Douglas Hoey, CEO of the National Community Pharmacists Association and among the most consistent and vociferous critics of the large PBMs, thanked Congress and Trump for getting the provisions passed. “The pharmacy payment model is changing, and we’ll keep fighting to secure the best possible outcomes for independent community and long-term care pharmacies and their patients,” Hoey said in a prepared statement.
Shields said the provisions that passed today tackle the whole ecosystem that PBMs are part of and are broader than what had been included in some legislation. The change, he said, was reflective of growing criticism of vertical integration in U.S. healthcare, which was on display during aggressive questioning of healthcare CEOs at two House hearings on Jan. 22.
“The gig is up,” said Shields, in reference to vertical integration.
In addition to encompassing GPOs and rebate aggregators as entities that provide PBM services, the PBM provisions in the spending bill call for new rules governing service fees so they are bona fide service fees, Shields said. PBMs have been accused of promising to pass on rebates from manufacturers to their health plan and employer customers but effectively pulling the money back by raising fees.

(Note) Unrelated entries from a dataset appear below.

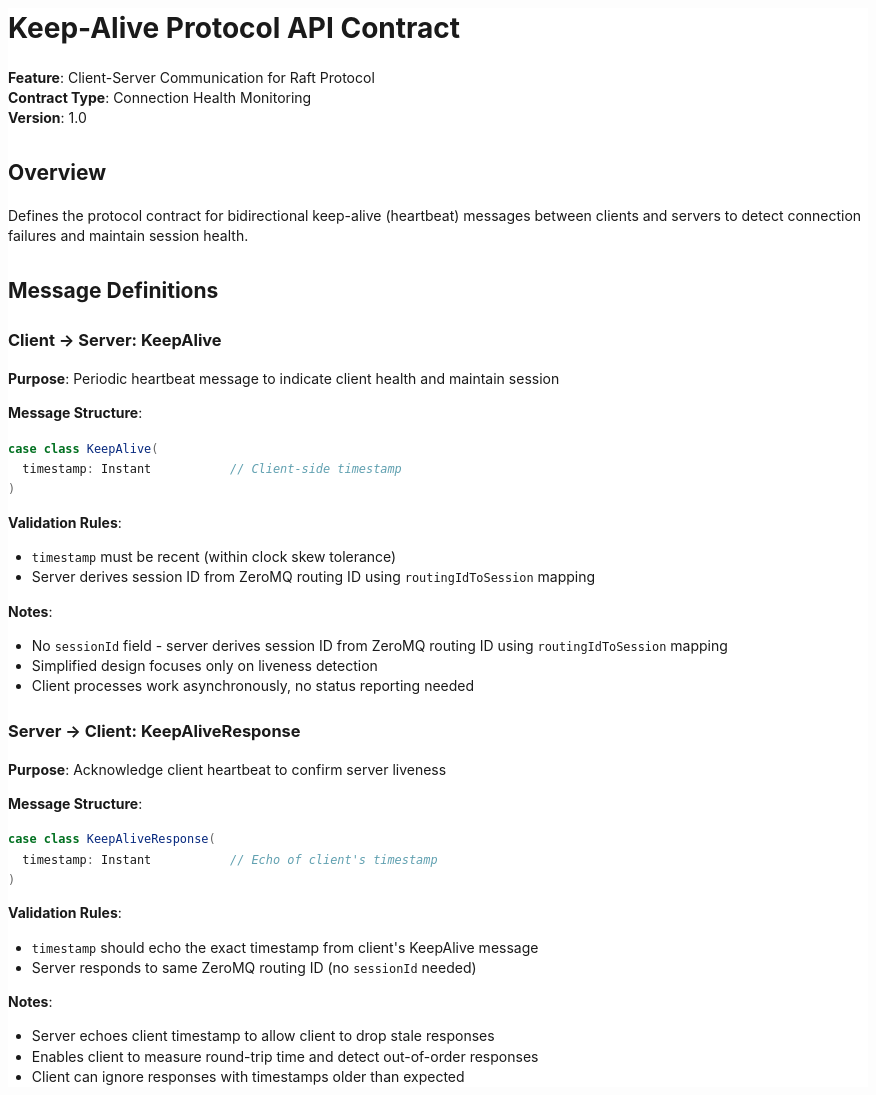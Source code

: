 # Keep-Alive Protocol API Contract

**Feature**: Client-Server Communication for Raft Protocol  
**Contract Type**: Connection Health Monitoring  
**Version**: 1.0  

## Overview
Defines the protocol contract for bidirectional keep-alive (heartbeat) messages between clients and servers to detect connection failures and maintain session health.

## Message Definitions

### Client → Server: KeepAlive

**Purpose**: Periodic heartbeat message to indicate client health and maintain session

**Message Structure**:
```scala
case class KeepAlive(
  timestamp: Instant           // Client-side timestamp
)
```

**Validation Rules**:
- `timestamp` must be recent (within clock skew tolerance)
- Server derives session ID from ZeroMQ routing ID using `routingIdToSession` mapping

**Notes**:
- No `sessionId` field - server derives session ID from ZeroMQ routing ID using `routingIdToSession` mapping
- Simplified design focuses only on liveness detection
- Client processes work asynchronously, no status reporting needed

### Server → Client: KeepAliveResponse

**Purpose**: Acknowledge client heartbeat to confirm server liveness

**Message Structure**:
```scala
case class KeepAliveResponse(
  timestamp: Instant           // Echo of client's timestamp
)
```

**Validation Rules**:
- `timestamp` should echo the exact timestamp from client's KeepAlive message
- Server responds to same ZeroMQ routing ID (no `sessionId` needed)

**Notes**:
- Server echoes client timestamp to allow client to drop stale responses
- Enables client to measure round-trip time and detect out-of-order responses
- Client can ignore responses with timestamps older than expected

In addition, the law establishes new liability for PBMs that block payers from gaining access to payment data that they are entitled to, according to Shields.
The law does not contain any bans on spreading price; an earlier version had a ban on spread pricing in the state-run Medicaid programs. Shields said disclosure requirements will counteract the lack of the ban. “They will just have to own their business model.”
In an interview today with Managed Healthcare Executive, Graus said the two most important aspects of the PBM provisions were the “delinking” provisions and rules that keep PBMs from favoring their pharmacies over unaffiliated community and health-system pharmacies. The delinking provisions will prohibit PBM compensation from being based on drug prices, which Graus says has the effect of pushing up list prices because PBMs have an incentive to negotiate large discounts and rebates, a share of which they collect as revenue. Community and some health-system pharmacies have argued that they have been deeply disadvantaged by PBM practices, such as charging them higher dispensing fees. Graus said the PBM provisions in the spending bill have language about “reasonable terms” designed to stave off some of the PBM practices. Graus said there are also provisions that require the PBMs to file reports to CMS that will reveal differences in fees and other practices between their affiliated and unaffiliated PBMs.